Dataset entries
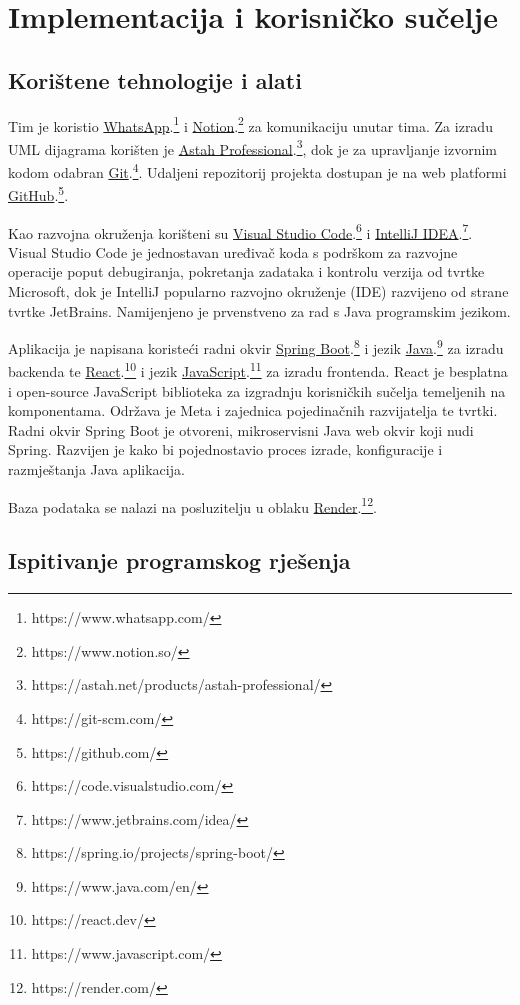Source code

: \chapter{Implementacija i korisničko sučelje}
		
		
		\section{Korištene tehnologije i alati}
		
			Tim je koristio \underline{WhatsApp}.\footnote[1]{https://www.whatsapp.com/} i \underline{Notion}.\footnote[2]{https://www.notion.so/} za komunikaciju unutar tima. Za izradu UML dijagrama korišten je \underline{Astah Professional}.\footnote[3]{https://astah.net/products/astah-professional/}, dok je za upravljanje izvornim kodom odabran \underline{Git}.\footnote[4]{https://git-scm.com/}. Udaljeni repozitorij projekta dostupan je na web platformi \underline{GitHub}.\footnote[5]{https://github.com/}.
			
			Kao razvojna okruženja korišteni su \underline{Visual Studio Code}.\footnote[6]{https://code.visualstudio.com/} i \underline{IntelliJ IDEA}.\footnote[7]{https://www.jetbrains.com/idea/}. Visual Studio Code je jednostavan uređivač koda s podrškom za razvojne operacije poput debugiranja, pokretanja zadataka i kontrolu verzija od tvrtke Microsoft, dok je IntelliJ popularno razvojno okruženje (IDE) razvijeno od strane tvrtke JetBrains. Namijenjeno je prvenstveno za rad s Java programskim jezikom.
			
			Aplikacija je napisana koristeći radni okvir \underline{Spring Boot}.\footnote[8]{https://spring.io/projects/spring-boot/} i jezik \underline{Java}.\footnote[9]{https://www.java.com/en/} za izradu backenda te \underline{React}.\footnote[10]{https://react.dev/} i jezik \underline{JavaScript}.\footnote[11]{https://www.javascript.com/} za izradu frontenda. React je besplatna i open-source JavaScript biblioteka za izgradnju korisničkih sučelja temeljenih na komponentama. Održava je Meta i zajednica pojedinačnih razvijatelja te tvrtki. Radni okvir Spring Boot je otvoreni, mikroservisni Java web okvir koji nudi Spring. Razvijen je kako bi pojednostavio proces izrade, konfiguracije i razmještanja Java aplikacija. 
			
			Baza podataka se nalazi na posluzitelju u oblaku \underline{Render}.\footnote[12]{https://render.com/}.
			
			
			\eject 
		
	
		\section{Ispitivanje programskog rješenja}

Work order: Count the lines of the records that contain the word "izradu". Give only the count.

Completed task: 2